**Work item:**
The full listing is to be transcribed exactly, with each picture left out.

*** Information given Section Begins ***

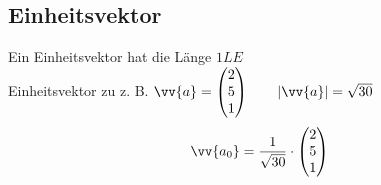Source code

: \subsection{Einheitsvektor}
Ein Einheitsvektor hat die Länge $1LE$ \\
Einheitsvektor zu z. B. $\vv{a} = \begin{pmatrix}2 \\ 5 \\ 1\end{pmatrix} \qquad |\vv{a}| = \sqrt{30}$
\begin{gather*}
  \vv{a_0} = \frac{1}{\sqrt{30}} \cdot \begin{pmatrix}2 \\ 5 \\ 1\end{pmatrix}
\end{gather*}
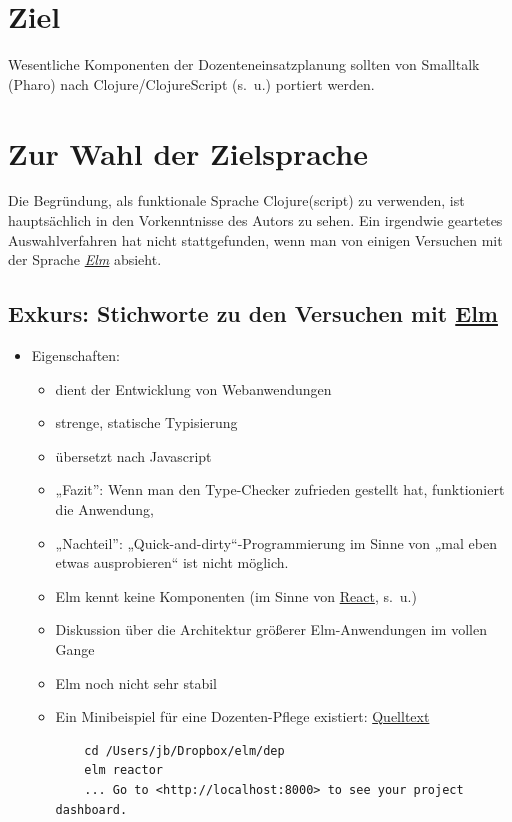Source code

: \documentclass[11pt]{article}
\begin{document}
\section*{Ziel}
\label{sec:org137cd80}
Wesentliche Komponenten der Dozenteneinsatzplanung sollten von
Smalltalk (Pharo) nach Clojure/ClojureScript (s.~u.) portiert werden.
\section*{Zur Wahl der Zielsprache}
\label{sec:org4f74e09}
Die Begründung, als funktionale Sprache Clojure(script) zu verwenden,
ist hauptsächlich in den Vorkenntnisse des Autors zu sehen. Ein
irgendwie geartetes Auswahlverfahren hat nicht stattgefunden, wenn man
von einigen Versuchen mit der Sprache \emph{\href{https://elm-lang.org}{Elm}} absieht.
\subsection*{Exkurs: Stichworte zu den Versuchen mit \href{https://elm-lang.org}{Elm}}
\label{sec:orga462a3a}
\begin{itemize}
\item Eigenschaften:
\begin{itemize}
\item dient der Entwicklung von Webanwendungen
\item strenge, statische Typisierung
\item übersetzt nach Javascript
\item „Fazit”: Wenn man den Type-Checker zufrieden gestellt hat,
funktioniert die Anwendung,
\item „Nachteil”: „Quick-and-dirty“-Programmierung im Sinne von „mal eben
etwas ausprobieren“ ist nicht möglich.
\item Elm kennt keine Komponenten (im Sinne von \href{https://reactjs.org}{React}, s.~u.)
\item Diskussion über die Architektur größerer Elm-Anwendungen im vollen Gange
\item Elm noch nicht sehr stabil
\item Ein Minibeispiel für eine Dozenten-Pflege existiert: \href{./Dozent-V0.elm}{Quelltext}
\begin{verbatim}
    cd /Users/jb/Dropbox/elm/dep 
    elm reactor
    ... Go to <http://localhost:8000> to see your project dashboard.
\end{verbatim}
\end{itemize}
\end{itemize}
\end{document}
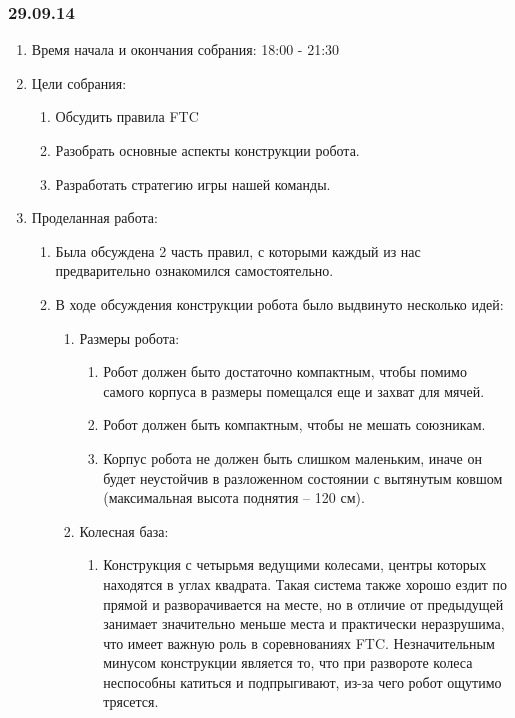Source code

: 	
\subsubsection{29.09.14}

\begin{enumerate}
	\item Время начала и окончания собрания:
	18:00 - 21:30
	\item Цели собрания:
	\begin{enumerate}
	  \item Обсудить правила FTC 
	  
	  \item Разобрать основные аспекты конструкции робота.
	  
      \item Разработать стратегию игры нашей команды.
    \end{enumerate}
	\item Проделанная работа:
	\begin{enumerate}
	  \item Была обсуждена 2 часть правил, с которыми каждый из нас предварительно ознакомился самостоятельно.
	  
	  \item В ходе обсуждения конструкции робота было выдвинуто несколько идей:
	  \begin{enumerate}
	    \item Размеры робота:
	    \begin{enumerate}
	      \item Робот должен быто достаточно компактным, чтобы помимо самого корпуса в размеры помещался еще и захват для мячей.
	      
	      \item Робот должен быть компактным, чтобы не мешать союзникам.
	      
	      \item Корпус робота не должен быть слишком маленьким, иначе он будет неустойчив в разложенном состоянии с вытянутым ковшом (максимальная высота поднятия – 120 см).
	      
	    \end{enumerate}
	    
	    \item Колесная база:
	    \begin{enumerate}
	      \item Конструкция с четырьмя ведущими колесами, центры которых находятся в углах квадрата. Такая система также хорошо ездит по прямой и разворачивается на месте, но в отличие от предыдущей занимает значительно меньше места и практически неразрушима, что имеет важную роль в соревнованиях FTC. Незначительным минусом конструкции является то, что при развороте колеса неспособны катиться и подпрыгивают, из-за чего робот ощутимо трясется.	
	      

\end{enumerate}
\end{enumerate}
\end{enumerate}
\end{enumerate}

*** Information given Section Ends ***

**Answer area:**
Source code

: \subsection{Einheitsvektor}
Ein Einheitsvektor hat die Länge $1LE$ \\
Einheitsvektor zu z. B. $\vv{a} = \begin{pmatrix}2 \\ 5 \\ 1\end{pmatrix} \qquad |\vv{a}| = \sqrt{30}$
\begin{gather*}
  \vv{a_0} = \frac{1}{\sqrt{30}} \cdot \begin{pmatrix}2 \\ 5 \\ 1\end{pmatrix}
\end{gather*}
Source code

: \documentclass[11pt]{article}
\begin{document}
\section*{Ziel}
\label{sec:org137cd80}
Wesentliche Komponenten der Dozenteneinsatzplanung sollten von
Smalltalk (Pharo) nach Clojure/ClojureScript (s.~u.) portiert werden.
\section*{Zur Wahl der Zielsprache}
\label{sec:org4f74e09}
Die Begründung, als funktionale Sprache Clojure(script) zu verwenden,
ist hauptsächlich in den Vorkenntnisse des Autors zu sehen. Ein
irgendwie geartetes Auswahlverfahren hat nicht stattgefunden, wenn man
von einigen Versuchen mit der Sprache \emph{\href{https://elm-lang.org}{Elm}} absieht.
\subsection*{Exkurs: Stichworte zu den Versuchen mit \href{https://elm-lang.org}{Elm}}
\label{sec:orga462a3a}
\begin{itemize}
\item Eigenschaften:
\begin{itemize}
\item dient der Entwicklung von Webanwendungen
\item strenge, statische Typisierung
\item übersetzt nach Javascript
\item „Fazit”: Wenn man den Type-Checker zufrieden gestellt hat,
funktioniert die Anwendung,
\item „Nachteil”: „Quick-and-dirty“-Programmierung im Sinne von „mal eben
etwas ausprobieren“ ist nicht möglich.
\item Elm kennt keine Komponenten (im Sinne von \href{https://reactjs.org}{React}, s.~u.)
\item Diskussion über die Architektur größerer Elm-Anwendungen im vollen Gange
\item Elm noch nicht sehr stabil
\item Ein Minibeispiel für eine Dozenten-Pflege existiert: \href{./Dozent-V0.elm}{Quelltext}
\begin{verbatim}
    cd /Users/jb/Dropbox/elm/dep 
    elm reactor
    ... Go to <http://localhost:8000> to see your project dashboard.
\end{verbatim}
\end{itemize}
\end{itemize}
\end{document}
Source code

: 	
\subsubsection{29.09.14}

\begin{enumerate}
	\item Время начала и окончания собрания:
	18:00 - 21:30
	\item Цели собрания:
	\begin{enumerate}
	  \item Обсудить правила FTC 
	  
	  \item Разобрать основные аспекты конструкции робота.
	  
      \item Разработать стратегию игры нашей команды.
    \end{enumerate}
	\item Проделанная работа:
	\begin{enumerate}
	  \item Была обсуждена 2 часть правил, с которыми каждый из нас предварительно ознакомился самостоятельно.
	  
	  \item В ходе обсуждения конструкции робота было выдвинуто несколько идей:
	  \begin{enumerate}
	    \item Размеры робота:
	    \begin{enumerate}
	      \item Робот должен быто достаточно компактным, чтобы помимо самого корпуса в размеры помещался еще и захват для мячей.
	      
	      \item Робот должен быть компактным, чтобы не мешать союзникам.
	      
	      \item Корпус робота не должен быть слишком маленьким, иначе он будет неустойчив в разложенном состоянии с вытянутым ковшом (максимальная высота поднятия – 120 см).
	      
	    \end{enumerate}
	    
	    \item Колесная база:
	    \begin{enumerate}
	      \item Конструкция с четырьмя ведущими колесами, центры которых находятся в углах квадрата. Такая система также хорошо ездит по прямой и разворачивается на месте, но в отличие от предыдущей занимает значительно меньше места и практически неразрушима, что имеет важную роль в соревнованиях FTC. Незначительным минусом конструкции является то, что при развороте колеса неспособны катиться и подпрыгивают, из-за чего робот ощутимо трясется.	
	      

\end{enumerate}
\end{enumerate}
\end{enumerate}
\end{enumerate}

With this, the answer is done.